BoogalooBoo · 23/04/2025 09:46

Don't go anywhere near this sort of arrangement. My FIL gifted a plot of land to my DH for us to build a house. 3 years later and after a series of all sorts of events we haven't been able to complete the house and have wasted 10s of thousands of pounds on it. We're stuck renting and watching our son grow up and desperately trying to buy a place. We're selling the site after assurances from FIL that it's ours (we offered it back to him) and to sell it if it suits us. We got an offer, accepted it and now FIL isn't speaking to me or DH.
These types of set ups are a form of financial control and ILs even mentioning they have control over what happens if you divorce is a massive red flag! Steer clear!

Puzzledandpissedoff · 23/04/2025 09:46

if they divorce, the DH has the home entirely to himself and they have to split all other assets - this leaves your sister badly off

What other assets?

I don't want to assume he is, but IF the DH is onboard with his parents' plans to keep everything in their family what's to say he isn't keeping other assets in their name too?

Grecianrainbow · 23/04/2025 09:48

paranoiaofpufflings · 23/04/2025 09:40

The fact that the ILs want the house in their name in case of divorce would make me not want to touch this with a barge pole.

So if they divorce, the DH has the home entirely to himself and they have to split all other assets - this leaves your sister badly off.
If they have children when they divorce, those children will naturally stay in the family home with DH while your sister has to move out.

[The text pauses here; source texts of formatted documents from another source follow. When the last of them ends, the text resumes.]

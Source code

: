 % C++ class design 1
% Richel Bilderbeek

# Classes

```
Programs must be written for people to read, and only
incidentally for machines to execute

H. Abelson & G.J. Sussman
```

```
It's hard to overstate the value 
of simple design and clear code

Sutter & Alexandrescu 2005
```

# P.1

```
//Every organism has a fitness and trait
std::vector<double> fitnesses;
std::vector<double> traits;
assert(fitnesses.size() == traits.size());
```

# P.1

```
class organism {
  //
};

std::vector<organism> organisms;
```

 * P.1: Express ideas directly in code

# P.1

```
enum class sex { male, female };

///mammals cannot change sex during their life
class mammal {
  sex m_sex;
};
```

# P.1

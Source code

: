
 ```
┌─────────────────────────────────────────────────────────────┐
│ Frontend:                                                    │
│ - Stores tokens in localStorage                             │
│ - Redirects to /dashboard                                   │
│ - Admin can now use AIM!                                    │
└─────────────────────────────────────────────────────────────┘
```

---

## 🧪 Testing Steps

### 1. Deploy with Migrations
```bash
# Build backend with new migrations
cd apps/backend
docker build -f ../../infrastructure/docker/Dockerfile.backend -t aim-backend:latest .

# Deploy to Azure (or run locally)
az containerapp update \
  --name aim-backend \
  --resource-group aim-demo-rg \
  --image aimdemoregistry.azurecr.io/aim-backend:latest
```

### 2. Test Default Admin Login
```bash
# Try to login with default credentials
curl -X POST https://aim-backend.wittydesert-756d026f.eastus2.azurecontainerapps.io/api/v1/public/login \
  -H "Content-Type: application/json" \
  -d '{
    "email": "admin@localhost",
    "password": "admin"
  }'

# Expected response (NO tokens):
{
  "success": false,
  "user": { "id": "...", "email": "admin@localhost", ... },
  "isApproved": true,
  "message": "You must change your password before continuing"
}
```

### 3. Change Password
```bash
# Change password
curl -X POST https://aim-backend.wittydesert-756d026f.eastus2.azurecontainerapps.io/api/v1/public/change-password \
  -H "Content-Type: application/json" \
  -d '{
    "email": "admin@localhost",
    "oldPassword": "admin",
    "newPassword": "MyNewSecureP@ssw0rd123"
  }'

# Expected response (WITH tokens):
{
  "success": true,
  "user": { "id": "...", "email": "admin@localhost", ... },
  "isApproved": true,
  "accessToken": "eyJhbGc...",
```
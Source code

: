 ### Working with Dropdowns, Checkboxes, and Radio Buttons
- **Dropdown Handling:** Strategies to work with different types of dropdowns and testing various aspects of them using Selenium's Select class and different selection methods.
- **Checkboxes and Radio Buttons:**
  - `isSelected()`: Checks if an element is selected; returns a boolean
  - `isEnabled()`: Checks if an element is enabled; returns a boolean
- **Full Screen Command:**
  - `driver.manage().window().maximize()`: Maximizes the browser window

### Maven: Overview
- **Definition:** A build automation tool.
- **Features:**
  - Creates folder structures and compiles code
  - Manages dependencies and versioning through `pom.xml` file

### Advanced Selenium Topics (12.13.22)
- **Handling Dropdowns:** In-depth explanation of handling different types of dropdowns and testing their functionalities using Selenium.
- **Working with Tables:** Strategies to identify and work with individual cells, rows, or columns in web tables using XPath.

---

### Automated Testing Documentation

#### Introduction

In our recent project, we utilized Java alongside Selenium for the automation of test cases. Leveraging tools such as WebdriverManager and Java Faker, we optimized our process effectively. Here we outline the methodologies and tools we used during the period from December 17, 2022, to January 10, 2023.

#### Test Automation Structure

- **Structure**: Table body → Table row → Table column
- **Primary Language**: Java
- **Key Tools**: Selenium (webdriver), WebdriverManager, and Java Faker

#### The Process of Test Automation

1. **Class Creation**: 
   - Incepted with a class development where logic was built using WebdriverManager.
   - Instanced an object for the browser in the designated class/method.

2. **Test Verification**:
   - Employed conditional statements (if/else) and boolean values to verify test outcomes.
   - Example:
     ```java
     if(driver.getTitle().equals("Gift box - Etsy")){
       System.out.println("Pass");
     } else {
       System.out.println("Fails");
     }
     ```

i wonder how the DH feels about the arrangement? I wouldn’t want to be in a relationship with this family! If DH thought this was a good offer I’d question my relationship.

Controlling on so many levels!

This post nails it! I wouldn’t touch this with a barge pole.

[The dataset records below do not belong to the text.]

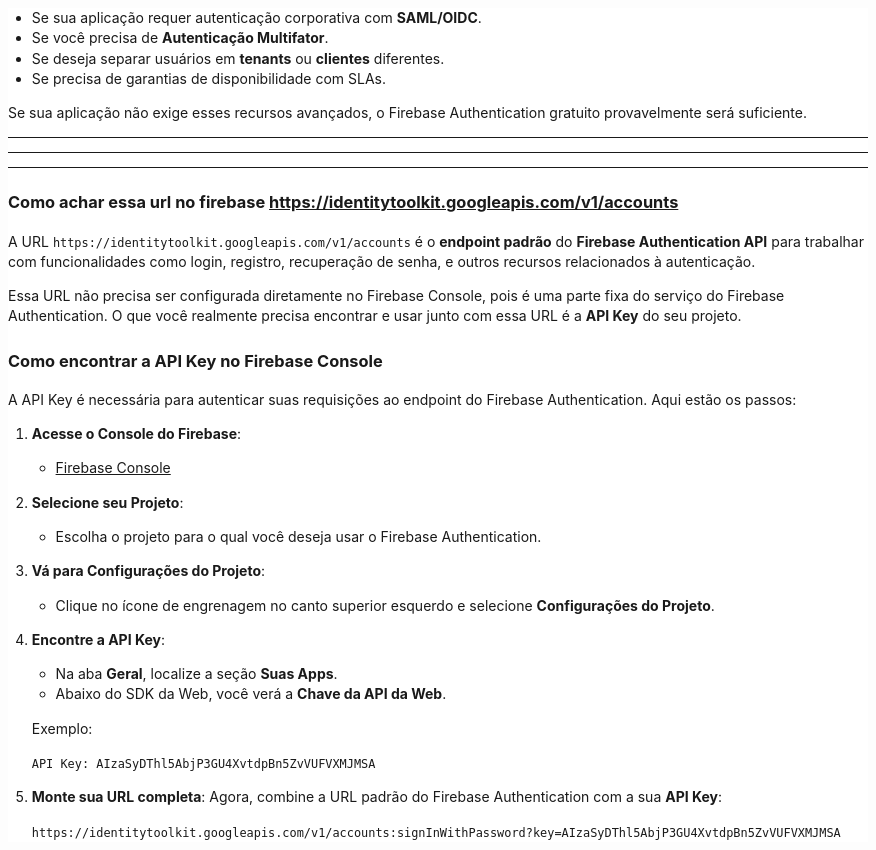 - Se sua aplicação requer autenticação corporativa com **SAML/OIDC**.
- Se você precisa de **Autenticação Multifator**.
- Se deseja separar usuários em **tenants** ou **clientes** diferentes.
- Se precisa de garantias de disponibilidade com SLAs.

Se sua aplicação não exige esses recursos avançados, o Firebase Authentication gratuito provavelmente será suficiente.

---

---

---

### Como achar essa url no firebase https://identitytoolkit.googleapis.com/v1/accounts

A URL `https://identitytoolkit.googleapis.com/v1/accounts` é o **endpoint padrão** do **Firebase Authentication API** para trabalhar com funcionalidades como login, registro, recuperação de senha, e outros recursos relacionados à autenticação.

Essa URL não precisa ser configurada diretamente no Firebase Console, pois é uma parte fixa do serviço do Firebase Authentication. O que você realmente precisa encontrar e usar junto com essa URL é a **API Key** do seu projeto.

### **Como encontrar a API Key no Firebase Console**

A API Key é necessária para autenticar suas requisições ao endpoint do Firebase Authentication. Aqui estão os passos:

1. **Acesse o Console do Firebase**:
    - [Firebase Console](https://console.firebase.google.com/)
2. **Selecione seu Projeto**:
    - Escolha o projeto para o qual você deseja usar o Firebase Authentication.
3. **Vá para Configurações do Projeto**:
    - Clique no ícone de engrenagem no canto superior esquerdo e selecione **Configurações do Projeto**.
4. **Encontre a API Key**:
    - Na aba **Geral**, localize a seção **Suas Apps**.
    - Abaixo do SDK da Web, você verá a **Chave da API da Web**.
    
    Exemplo:
    
    ```
    API Key: AIzaSyDThl5AbjP3GU4XvtdpBn5ZvVUFVXMJMSA
    
    ```
    
5. **Monte sua URL completa**:
Agora, combine a URL padrão do Firebase Authentication com a sua **API Key**:
    
    ```bash
    https://identitytoolkit.googleapis.com/v1/accounts:signInWithPassword?key=AIzaSyDThl5AbjP3GU4XvtdpBn5ZvVUFVXMJMSA
    
    ```
    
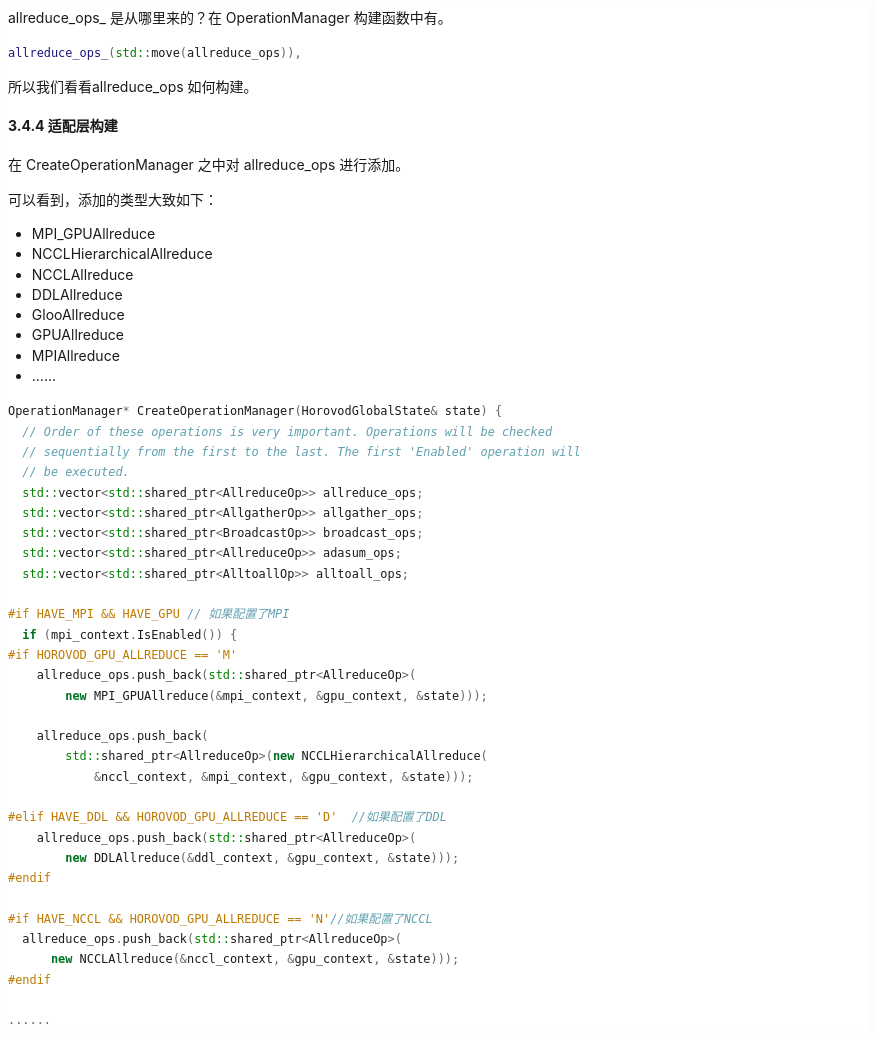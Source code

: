allreduce_ops_ 是从哪里来的？在 OperationManager 构建函数中有。

```c++
allreduce_ops_(std::move(allreduce_ops)),
```

所以我们看看allreduce_ops 如何构建。

#### 3.4.4 适配层构建

在 CreateOperationManager 之中对 allreduce_ops 进行添加。

可以看到，添加的类型大致如下：

- MPI_GPUAllreduce
- NCCLHierarchicalAllreduce
- NCCLAllreduce
- DDLAllreduce
- GlooAllreduce
- GPUAllreduce
- MPIAllreduce
- ......

```c++
OperationManager* CreateOperationManager(HorovodGlobalState& state) {
  // Order of these operations is very important. Operations will be checked
  // sequentially from the first to the last. The first 'Enabled' operation will
  // be executed.
  std::vector<std::shared_ptr<AllreduceOp>> allreduce_ops;
  std::vector<std::shared_ptr<AllgatherOp>> allgather_ops;
  std::vector<std::shared_ptr<BroadcastOp>> broadcast_ops;
  std::vector<std::shared_ptr<AllreduceOp>> adasum_ops;
  std::vector<std::shared_ptr<AlltoallOp>> alltoall_ops;

#if HAVE_MPI && HAVE_GPU // 如果配置了MPI
  if (mpi_context.IsEnabled()) { 
#if HOROVOD_GPU_ALLREDUCE == 'M'
    allreduce_ops.push_back(std::shared_ptr<AllreduceOp>(
        new MPI_GPUAllreduce(&mpi_context, &gpu_context, &state)));

    allreduce_ops.push_back(
        std::shared_ptr<AllreduceOp>(new NCCLHierarchicalAllreduce(
            &nccl_context, &mpi_context, &gpu_context, &state)));

#elif HAVE_DDL && HOROVOD_GPU_ALLREDUCE == 'D'  //如果配置了DDL
    allreduce_ops.push_back(std::shared_ptr<AllreduceOp>(
        new DDLAllreduce(&ddl_context, &gpu_context, &state)));
#endif

#if HAVE_NCCL && HOROVOD_GPU_ALLREDUCE == 'N'//如果配置了NCCL
  allreduce_ops.push_back(std::shared_ptr<AllreduceOp>(
      new NCCLAllreduce(&nccl_context, &gpu_context, &state)));
#endif
    
......    
```
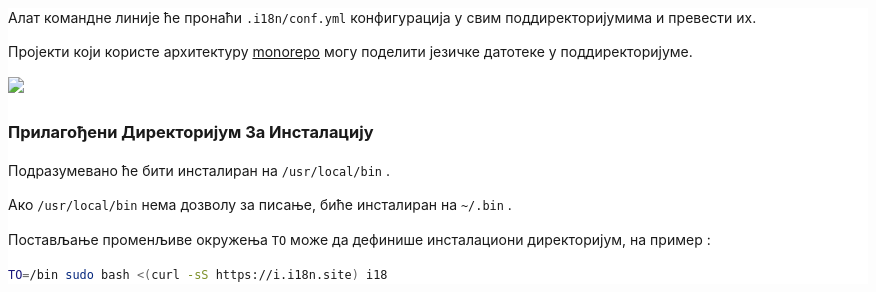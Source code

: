 Алат командне линије ће пронаћи `.i18n/conf.yml` конфигурација у свим поддиректоријумима и превести их.

Пројекти који користе архитектуру [monorepo](//monorepo.tools) могу поделити језичке датотеке у поддиректоријуме.

![](https://p.3ti.site/1719910016.avif)

### Прилагођени Директоријум За Инсталацију

Подразумевано ће бити инсталиран на `/usr/local/bin` .

Ако `/usr/local/bin` нема дозволу за писање, биће инсталиран на `~/.bin` .

Постављање променљиве окружења `TO` може да дефинише инсталациони директоријум, на пример :

```sh
TO=/bin sudo bash <(curl -sS https://i.i18n.site) i18
```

Your sister would be in a really risky position should they split. Even if she’d bought another property in her sole name that would count as a marital asset whereas the family home (owned by ILs) would be out of the pot and just for her H

Puzzledandpissedoff · 23/04/2025 09:52

Similar almost happened to me, @BoogalooBoo

My late, ex PILs owned some land they offered to us to build on, only I refused after finding out they'd excluded me from legal discussions about it all and insisted exH attend alone

A wise decision as it turned out; it was shortly afterwards that MIL told me to my face that "we don't want you", so it's only too easy to imagine how things would have turned out had we lived there, only two doors away from them

Strangeworldtoday · 23/04/2025 09:56

I would live rent free like that, yes. I would save save save. Although if the husband is an arse he could use this as a way to control the marriage. 'My parents pay for this house' sort of thing. So actually maybe it would become stressful with that hanging over you.

Topseyt123 · 23/04/2025 09:58

OP, I do hope this thread is giving you food for thought and enabling you to see past those apparent £££ signs.

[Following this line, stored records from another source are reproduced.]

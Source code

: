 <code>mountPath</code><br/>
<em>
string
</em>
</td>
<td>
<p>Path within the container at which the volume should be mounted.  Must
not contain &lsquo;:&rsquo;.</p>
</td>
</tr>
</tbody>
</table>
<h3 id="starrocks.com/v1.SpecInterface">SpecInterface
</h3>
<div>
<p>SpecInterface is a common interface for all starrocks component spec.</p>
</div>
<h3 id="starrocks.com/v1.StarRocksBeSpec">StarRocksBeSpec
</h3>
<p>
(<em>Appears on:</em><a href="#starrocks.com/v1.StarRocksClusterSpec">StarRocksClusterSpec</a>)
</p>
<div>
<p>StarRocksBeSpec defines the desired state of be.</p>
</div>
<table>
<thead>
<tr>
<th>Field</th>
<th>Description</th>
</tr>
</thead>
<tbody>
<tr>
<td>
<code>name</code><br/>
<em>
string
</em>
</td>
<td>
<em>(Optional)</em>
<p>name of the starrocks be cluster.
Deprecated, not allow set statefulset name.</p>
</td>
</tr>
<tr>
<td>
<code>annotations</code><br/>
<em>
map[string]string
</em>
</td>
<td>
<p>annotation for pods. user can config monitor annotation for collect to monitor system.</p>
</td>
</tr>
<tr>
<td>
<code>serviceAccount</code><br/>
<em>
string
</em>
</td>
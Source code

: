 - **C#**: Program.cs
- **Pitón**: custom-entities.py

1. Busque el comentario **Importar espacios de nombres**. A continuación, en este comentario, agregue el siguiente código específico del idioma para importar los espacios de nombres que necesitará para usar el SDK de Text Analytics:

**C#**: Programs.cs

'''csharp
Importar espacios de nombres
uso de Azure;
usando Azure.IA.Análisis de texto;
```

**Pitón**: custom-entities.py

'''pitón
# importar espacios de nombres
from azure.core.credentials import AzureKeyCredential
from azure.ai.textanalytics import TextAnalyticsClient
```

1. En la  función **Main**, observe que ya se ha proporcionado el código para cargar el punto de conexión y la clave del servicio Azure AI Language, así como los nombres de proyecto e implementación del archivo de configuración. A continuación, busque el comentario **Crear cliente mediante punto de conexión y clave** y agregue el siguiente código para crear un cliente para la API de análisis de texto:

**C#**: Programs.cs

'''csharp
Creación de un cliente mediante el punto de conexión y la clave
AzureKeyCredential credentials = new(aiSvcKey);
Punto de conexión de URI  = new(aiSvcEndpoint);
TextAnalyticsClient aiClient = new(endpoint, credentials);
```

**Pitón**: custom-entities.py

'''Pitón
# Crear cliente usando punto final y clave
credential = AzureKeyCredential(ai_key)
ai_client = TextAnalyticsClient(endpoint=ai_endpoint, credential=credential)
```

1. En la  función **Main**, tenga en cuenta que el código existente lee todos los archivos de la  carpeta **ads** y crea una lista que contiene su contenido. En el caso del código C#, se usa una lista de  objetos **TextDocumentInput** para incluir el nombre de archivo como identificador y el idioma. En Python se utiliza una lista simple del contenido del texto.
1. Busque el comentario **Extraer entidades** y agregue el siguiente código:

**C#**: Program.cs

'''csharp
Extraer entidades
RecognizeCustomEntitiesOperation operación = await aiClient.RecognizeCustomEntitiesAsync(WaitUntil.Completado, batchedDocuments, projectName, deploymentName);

Your sister is absolutely right to be wary and cautious here. There's just far too much that could go wrong and I am gobsmacked that some people seem so unable to see that.

Personally, I wouldn't touch this with a bargepole for all of the reasons already given. I'd be insisting that the property should belong to ME and DH jointly, not to the in-laws. If they wished to provide money towards a good deposit and ringfence that for themselves and DH then that would be fine, but I would NOT want them buying or owning the property.

I really hope your sister sticks to her guns and doesn't go for this. You should also stop urging her to go for it. It's far too risky and she doesn't need to learn that the hard way.

Mudkipper · 23/04/2025 10:02

WoodyOwl · 22/04/2025 22:41

Why not try it? Live there for 3-5 years and save like mad. Once she has enough she can buy a place of her own and move in or rent it out. Just because she lives there for a bit doesn't mean she has to live there forever.

This is what I'd do UNLESS the in-laws interfere in other ways.

Cadenza12 · 23/04/2025 10:05

Possibly a massive amount of inheritance tax down the line.

springisspringing1 · 23/04/2025 10:08

Tax wise the situation sounds mad, as eventually they'd have to pay inheritance tax on the house AND CGT on your sister's investment property. I'd get proper advice because the tax bill could end up being house-sized!